On Sunday, I went for a long walk. It was a lovely warm day and I wanted to look at a couple of sites on the edge of the City in advance of a design review.
I also wanted to look at what was happening in Victoria Street where I spent about 8 years working at City Hall, including the redesign of the Cathedral Piazza, a favourite project as the City Council client working with Luke Engleback.
I wanted to have another look at the Tate Britain and the Caruso St John work there. I wanted to take the river boat to Tate Modern.
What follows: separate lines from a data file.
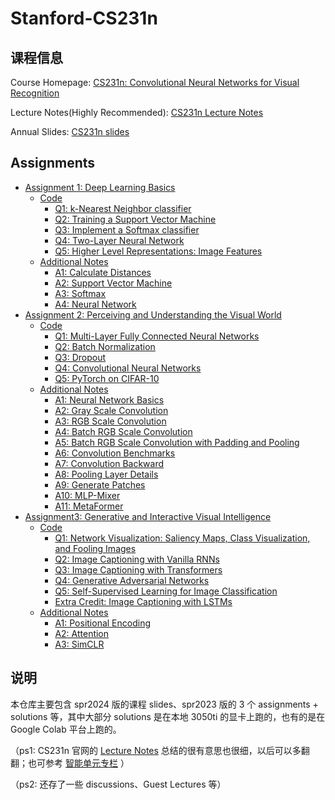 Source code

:# Stanford-CS231n

## 课程信息
Course Homepage: [CS231n: Convolutional Neural Networks for Visual Recognition](https://cs231n.stanford.edu/)

Lecture Notes(Highly Recommended): [CS231n Lecture Notes](https://cs231n.github.io/)

Annual Slides: [CS231n slides](https://cs231n.stanford.edu/slides/)


## Assignments

- [Assignment 1: Deep Learning Basics](assignments/spr2023/A1)
  - [Code](solutions/spr2023/A1/code)
    - [Q1: k-Nearest Neighbor classifier](solutions/spr2023/A1/code/assignment1/knn.ipynb)
    - [Q2: Training a Support Vector Machine](solutions/spr2023/A1/code/assignment1/svm.ipynb)
    - [Q3: Implement a Softmax classifier](solutions/spr2023/A1/code/assignment1/softmax.ipynb)
    - [Q4: Two-Layer Neural Network](solutions/spr2023/A1/code/assignment1/two_layer_net.ipynb)
    - [Q5: Higher Level Representations: Image Features](solutions/spr2023/A1/code/assignment1/features.ipynb)
  - [Additional Notes](solutions/spr2023/A1/additional-notes_from-suous-cs231n)
    - [A1: Calculate Distances](solutions/spr2023/A1/additional-notes_from-suous-cs231n/001_calculate_distances.ipynb)
    - [A2: Support Vector Machine](solutions/spr2023/A1/additional-notes_from-suous-cs231n/002_svm.ipynb)
    - [A3: Softmax](solutions/spr2023/A1/additional-notes_from-suous-cs231n/003_softmax.ipynb)
    - [A4: Neural Network](solutions/spr2023/A1/additional-notes_from-suous-cs231n/004_nn.ipynb)
- [Assignment 2: Perceiving and Understanding the Visual World](assignments/spr2023/A2)
  - [Code](solutions/spr2023/A2/code)
    - [Q1: Multi-Layer Fully Connected Neural Networks](solutions/spr2023/A2/code/assignment2/FullyConnectedNets.ipynb)
    - [Q2: Batch Normalization](solutions/spr2023/A2/code/assignment2/BatchNormalization.ipynb)
    - [Q3: Dropout](solutions/spr2023/A2/code/assignment2/Dropout.ipynb)
    - [Q4: Convolutional Neural Networks](solutions/spr2023/A2/code/assignment2/ConvolutionalNetworks.ipynb)
    - [Q5: PyTorch on CIFAR-10](solutions/spr2023/A2/code/assignment2/PyTorch.ipynb)
  - [Additional Notes](solutions/spr2023/A2/additional-notes_from-suous-cs231n)
    - [A1: Neural Network Basics](solutions/spr2023/A2/additional-notes_from-suous-cs231n/001_nn.ipynb)
    - [A2: Gray Scale Convolution](solutions/spr2023/A2/additional-notes_from-suous-cs231n/002_gray_scale_convolution.ipynb)
    - [A3: RGB Scale Convolution](solutions/spr2023/A2/additional-notes_from-suous-cs231n/003_rgb_scale_convolution.ipynb)
    - [A4: Batch RGB Scale Convolution](solutions/spr2023/A2/additional-notes_from-suous-cs231n/004_batch_rgb_scale_convolution.ipynb)
    - [A5: Batch RGB Scale Convolution with Padding and Pooling](solutions/spr2023/A2/additional-notes_from-suous-cs231n/005_batch_rgb_scale_convolution_with_padding_and_pooling.ipynb)
    - [A6: Convolution Benchmarks](solutions/spr2023/A2/additional-notes_from-suous-cs231n/006_convolution_benchmarks.ipynb)
    - [A7: Convolution Backward](solutions/spr2023/A2/additional-notes_from-suous-cs231n/007_convolution_backward.ipynb)
    - [A8: Pooling Layer Details](solutions/spr2023/A2/additional-notes_from-suous-cs231n/008_pooling_layer_details.ipynb)
    - [A9: Generate Patches](solutions/spr2023/A2/additional-notes_from-suous-cs231n/009_generate_patches.ipynb)
    - [A10: MLP-Mixer](solutions/spr2023/A2/additional-notes_from-suous-cs231n/010_mlp_mixer.ipynb)
    - [A11: MetaFormer](solutions/spr2023/A2/additional-notes_from-suous-cs231n/011_meta_former.ipynb)
- [Assignment3: Generative and Interactive Visual Intelligence](assignments/spr2023/A3)
  - [Code](solutions/spr2023/A3/code)
    - [Q1: Network Visualization: Saliency Maps, Class Visualization, and Fooling Images](solutions/spr2023/A3/code/assignment3/Network_Visualization.ipynb)
    - [Q2: Image Captioning with Vanilla RNNs](solutions/spr2023/A3/code/assignment3/RNN_Captioning.ipynb)
    - [Q3: Image Captioning with Transformers](solutions/spr2023/A3/code/assignment3/Transformer_Captioning.ipynb)
    - [Q4: Generative Adversarial Networks](solutions/spr2023/A3/code/assignment3/Generative_Adversarial_Networks.ipynb)
    - [Q5: Self-Supervised Learning for Image Classification](solutions/spr2023/A3/code/assignment3/Self_Supervised_Learning.ipynb)
    - [Extra Credit: Image Captioning with LSTMs](solutions/spr2023/A3/code/assignment3/LSTM_Captioning.ipynb)
  - [Additional Notes](solutions/spr2023/A3/additional-notes_from-suous-cs231n)
    - [A1: Positional Encoding](solutions/spr2023/A3/additional-notes_from-suous-cs231n/001_positional_encoding.ipynb)
    - [A2: Attention](solutions/spr2023/A3/additional-notes_from-suous-cs231n/002_attention.ipynb)
    - [A3: SimCLR](solutions/spr2023/A3/additional-notes_from-suous-cs231n/003_simclr.ipynb)


## 说明
本仓库主要包含 spr2024 版的课程 slides、spr2023 版的 3 个 assignments + solutions 等，其中大部分 solutions 是在本地 3050ti 的显卡上跑的，也有的是在 Google Colab 平台上跑的。

（ps1: CS231n 官网的 [Lecture Notes](https://cs231n.github.io/) 总结的很有意思也很细，以后可以多翻翻；也可参考 [智能单元专栏](https://zhuanlan.zhihu.com/p/22339097) ）

（ps2: 还存了一些 discussions、Guest Lectures 等）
When I got there I set out on my meandering walk to the 2 sites.
You can see what is happening to the City from the air, from models at the Building Centre, from websites and blogs, from the architectural and urban design press, from riverside walks and the river bus, but you have to experience it at ground level to appreciate the transformation that this City is going through.
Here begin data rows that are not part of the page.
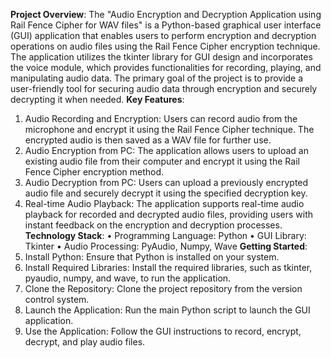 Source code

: **Project Overview**: The "Audio Encryption and Decryption Application using Rail Fence Cipher for WAV files" is a Python-based graphical user interface (GUI) application that enables users to perform encryption and decryption operations on audio files using the Rail Fence Cipher encryption technique. The application utilizes the tkinter library for GUI design and incorporates the voice module, which provides functionalities for recording, playing, and manipulating audio data. The primary goal of the project is to provide a user-friendly tool for securing audio data through encryption and securely decrypting it when needed.
**Key Features**:
1.	Audio Recording and Encryption: Users can record audio from the microphone and encrypt it using the Rail Fence Cipher technique. The encrypted audio is then saved as a WAV file for further use.
2.	Audio Encryption from PC: The application allows users to upload an existing audio file from their computer and encrypt it using the Rail Fence Cipher encryption method.
3.	Audio Decryption from PC: Users can upload a previously encrypted audio file and securely decrypt it using the specified decryption key.
4.	Real-time Audio Playback: The application supports real-time audio playback for recorded and decrypted audio files, providing users with instant feedback on the encryption and decryption processes.
**Technology Stack**:
•	Programming Language: Python
•	GUI Library: Tkinter
•	Audio Processing: PyAudio, Numpy, Wave
**Getting Started**:
1.	Install Python: Ensure that Python is installed on your system.
2.	Install Required Libraries: Install the required libraries, such as tkinter, pyaudio, numpy, and wave, to run the application.
3.	Clone the Repository: Clone the project repository from the version control system.
4.	Launch the Application: Run the main Python script to launch the GUI application.
5.	Use the Application: Follow the GUI instructions to record, encrypt, decrypt, and play audio files.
On that quiet Sunday the city was generally pretty empty. The parks and gardens around St Paul’s generally packed. The South Bank thronged with people including some paddling in the Thames.
Traffic was virtually non existent, yet no roads were closed. As soon as I reached Liverpool Street station all that changed. It was packed, the roads were busy, the pollution noticeable, the hustle and bustle of street markets and the pull of a major transport interchange. Away from the main streets all was much quieter, no crowds of office workers and so the spaces were revealed for their positive and negative qualities.
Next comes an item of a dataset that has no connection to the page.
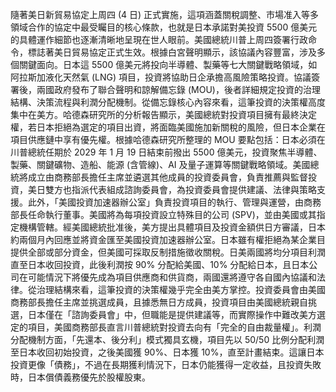 隨著美日新貿易協定上周四 (4 日) 正式實施，這項涵蓋關稅調整、市場准入等多領域合作的協定中最受矚目的核心條款，也就是日本承諾對美投資 5500 億美元的具體運作細節也逐漸清晰地呈現在世人眼前。美國總統川普上周四簽署行政命令，標誌著美日貿易協定正式生效。根據白宮聲明顯示，該協議內容豐富，涉及多個關鍵面向。日本這 5500 億美元將投向半導體、製藥等七大關鍵戰略領域，如阿拉斯加液化天然氣 (LNG) 項目，投資將協助日企承擔高風險策略投資。協議簽署後，兩國政府發布了聯合聲明和諒解備忘錄 (MOU)，後者詳細規定投資的治理結構、決策流程與利潤分配機制。從備忘錄核心內容來看，這筆投資的決策權高度集中在美方。哈德森研究所的分析報告顯示，美國總統對投資項目擁有最終決定權，若日本拒絕為選定的項目出資，將面臨美國施加新關稅的風險，但日本企業在項目供應鏈中享有優先權。根據哈德森研究所整理的 MOU 要點包括：日本必須在川普總統任期於 2029 年 1 月 19 日結束前撥出 5500 億美元，投資聚焦半導體、製藥、關鍵礦物、造船、能源 (含管線)、AI 及量子運算等關鍵戰略領域。美國總統將成立由商務部長擔任主席並遴選其他成員的投資委員會，負責推薦與監督投資，美日雙方也指派代表組成諮詢委員會，為投資委員會提供建議、法律與策略支援。此外，「美國投資加速器辦公室」負責投資項目的執行、管理與運營，由商務部長任命執行董事。美國將為每項投資設立特殊目的公司 (SPV)，並由美國或其指定機構管轄。經美國總統批准後，美方提出具體項目及投資金額供日方審議，日本約兩個月內回應並將資金匯至美國投資加速器辦公室。日本雖有權拒絕為某企業目提供全部或部分資金，但美國可採取反制措施徵收關稅。日美兩國將均分項目利潤直至日本收回投資，此後利潤按 90% 分配給美國、10% 分配給日本，且日本公司在可能情況下將優先成為項目供應商和供貨商，兩國還將遵守各自國內協議和法律。從治理結構來看，這筆投資的決策權幾乎完全由美方掌控。投資委員會由美國商務部長擔任主席並挑選成員，且據悉無日方成員，投資項目由美國總統親自挑選，日本僅在「諮詢委員會」中，但職能是提供建議等，而實際操作中難改美方選定的項目，美國商務部長直言川普總統對投資去向有「完全的自由裁量權」。利潤分配機制方面，「先還本、後分利」模式獨具玄機，項目先以 50/50 比例分配利潤至日本收回初始投資，之後美國獲 90%、日本獲 10%，直至計畫結束。這讓日本投資更像「債務」，不過在長期獲利情況下，日本仍能獲得一定收益，且投資失敗時，日本償債義務優先於股權股東。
The sites were close by, very much as I expected, largely derelict, unloved and ripe for development of some kind. Little if anything of quality. The replacements will be transformational. They could potentially undo much of the solid incremental work of repair and conservation that the area is undergoing. They will have an immediate impact on the surrounding streets and the value of what remains there.
It is just inconceivable that this form of development could be repeated today. Take a recent example, Mount Pleasant. Whether the proposed and approved design is good or poor is only a small part of the problem. The local community felt pressed by the lack of local involvement and the Mayor’s overruling local feelings to commission an alternative design. Maybe it’s not much better, but that is not the issue. What is clear is that the privatised Royal Mail in conjunction with the Mayor have little concern for the views of local people and their elected representatives for the place being created. A similar tale is being told across the Capital, although much is disputed by the local authorities involved.
In the City fringes where new and increasingly high value residential, mixed use and hotel developments abound, a move away from a mono-cultural office environment is welcome. But, are the places created, enhancements to the bustle and complexity of these, thriving, neighbourhoods?